═══ Input records

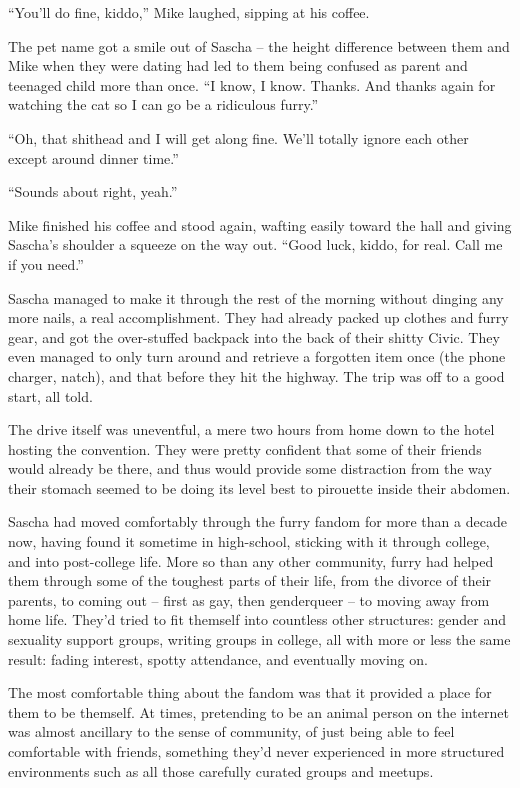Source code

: ``You'll do fine, kiddo,'' Mike laughed, sipping at his coffee.

The pet name got a smile out of Sascha -- the height difference between them and Mike when they were dating had led to them being confused as parent and teenaged child more than once. ``I know, I know. Thanks. And thanks again for watching the cat so I can go be a ridiculous furry.''

``Oh, that shithead and I will get along fine. We'll totally ignore each other except around dinner time.''

``Sounds about right, yeah.''

Mike finished his coffee and stood again, wafting easily toward the hall and giving Sascha's shoulder a squeeze on the way out. ``Good luck, kiddo, for real. Call me if you need.''

\secdiv

Sascha managed to make it through the rest of the morning without dinging any more nails, a real accomplishment. They had already packed up clothes and furry gear, and got the over-stuffed backpack into the back of their shitty Civic. They even managed to only turn around and retrieve a forgotten item once (the phone charger, natch), and that before they hit the highway. The trip was off to a good start, all told.

The drive itself was uneventful, a mere two hours from home down to the hotel hosting the convention. They were pretty confident that some of their friends would already be there, and thus would provide some distraction from the way their stomach seemed to be doing its level best to pirouette inside their abdomen.

Sascha had moved comfortably through the furry fandom for more than a decade now, having found it sometime in high-school, sticking with it through college, and into post-college life. More so than any other community, furry had helped them through some of the toughest parts of their life, from the divorce of their parents, to coming out -- first as gay, then genderqueer -- to moving away from home life. They'd tried to fit themself into countless other structures: gender and sexuality support groups, writing groups in college, all with more or less the same result: fading interest, spotty attendance, and eventually moving on.

The most comfortable thing about the fandom was that it provided a place for them to be themself. At times, pretending to be an animal person on the internet was almost ancillary to the sense of community, of just being able to feel comfortable with friends, something they'd never experienced in more structured environments such as all those carefully curated groups and meetups.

══════

Work to complete: The answer must be the lines of the entries above, written out exactly from the first through the one with "The pet name", and no pictures.

Exercise result:
Source code

: ``You'll do fine, kiddo,'' Mike laughed, sipping at his coffee.

The pet name got a smile out of Sascha -- the height difference between them and Mike when they were dating had led to them being confused as parent and teenaged child more than once. ``I know, I know. Thanks. And thanks again for watching the cat so I can go be a ridiculous furry.''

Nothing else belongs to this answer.